Logs & centralized logging

kubectl logs is enough for one pod—for production you need every replica in one searchable place. This guide implements structured JSON logs, ships them with Promtail → Loki, queries with LogQL, and ties lines to trace_id so a Prometheus alert becomes a filtered log view in seconds.

Prerequisites: Observability explained and a service that logs to stdout (container-friendly).

After reading, you should be able to:

Emit one JSON object per log line with stable field names.
Run a local Loki stack and query logs in Grafana.
Collect logs from Kubernetes with Promtail labels.
Correlate logs to requests via trace_id.
Set retention and avoid logging secrets or unbounded cardinality.
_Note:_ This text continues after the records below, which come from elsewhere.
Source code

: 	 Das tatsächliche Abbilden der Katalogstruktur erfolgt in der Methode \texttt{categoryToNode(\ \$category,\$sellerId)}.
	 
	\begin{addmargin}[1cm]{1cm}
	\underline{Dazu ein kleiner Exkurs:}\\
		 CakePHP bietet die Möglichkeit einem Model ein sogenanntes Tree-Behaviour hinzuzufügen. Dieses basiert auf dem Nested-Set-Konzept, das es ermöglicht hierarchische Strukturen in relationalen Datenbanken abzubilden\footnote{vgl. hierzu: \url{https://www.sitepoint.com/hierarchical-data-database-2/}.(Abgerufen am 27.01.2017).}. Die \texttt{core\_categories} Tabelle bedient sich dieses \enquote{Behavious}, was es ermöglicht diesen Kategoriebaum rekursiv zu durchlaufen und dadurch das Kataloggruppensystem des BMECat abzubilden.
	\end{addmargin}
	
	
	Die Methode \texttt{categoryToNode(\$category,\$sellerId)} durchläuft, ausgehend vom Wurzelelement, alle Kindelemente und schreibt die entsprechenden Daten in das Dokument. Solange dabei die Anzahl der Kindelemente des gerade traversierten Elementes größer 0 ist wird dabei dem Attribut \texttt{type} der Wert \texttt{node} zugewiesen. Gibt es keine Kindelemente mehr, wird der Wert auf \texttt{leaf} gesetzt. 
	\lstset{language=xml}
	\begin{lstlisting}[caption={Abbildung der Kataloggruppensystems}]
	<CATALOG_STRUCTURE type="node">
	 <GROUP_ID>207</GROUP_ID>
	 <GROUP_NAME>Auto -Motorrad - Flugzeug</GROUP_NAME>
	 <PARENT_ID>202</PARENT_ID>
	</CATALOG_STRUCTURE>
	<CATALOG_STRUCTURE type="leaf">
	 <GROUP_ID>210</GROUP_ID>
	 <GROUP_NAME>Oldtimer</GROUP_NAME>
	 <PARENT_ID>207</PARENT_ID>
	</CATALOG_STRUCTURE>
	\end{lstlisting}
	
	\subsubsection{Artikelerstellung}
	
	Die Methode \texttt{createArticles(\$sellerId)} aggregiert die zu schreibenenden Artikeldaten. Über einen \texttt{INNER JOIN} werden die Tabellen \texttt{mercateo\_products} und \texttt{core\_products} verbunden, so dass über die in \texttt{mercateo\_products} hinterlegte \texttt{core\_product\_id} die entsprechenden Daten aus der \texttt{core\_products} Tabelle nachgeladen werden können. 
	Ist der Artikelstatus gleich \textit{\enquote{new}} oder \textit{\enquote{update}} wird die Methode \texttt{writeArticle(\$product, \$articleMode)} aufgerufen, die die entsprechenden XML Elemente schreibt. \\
App JSON logs to container stdout, Promtail ships to Loki, Grafana LogQL queries by trace_id. — Apps write to stdout; the platform ships and indexes—engineers query in Grafana, not per-pod SSH.

Step 1 — Structured log schema

Pick a small, consistent set of fields. Every line should parse as JSON:

{
  "timestamp": "2026-06-05T14:22:01.123Z",
  "level": "info",
  "service": "checkout-api",
  "msg": "payment captured",
  "trace_id": "4bf92f3577b34da6a3ce929d0e0e4736",
  "span_id": "00f067aa0ba902b7",
  "order_id": "ord_9182",
  "duration_ms": 142,
  "http_status": 200
}

Field	Purpose
`level`	Filter errors in LogQL (`\| json \| level="error"`)
`service`	Identify which deployment (Loki label)
`trace_id`	Jump from alert → all services in one request
`msg`	Human-readable event name (stable, not free prose novels)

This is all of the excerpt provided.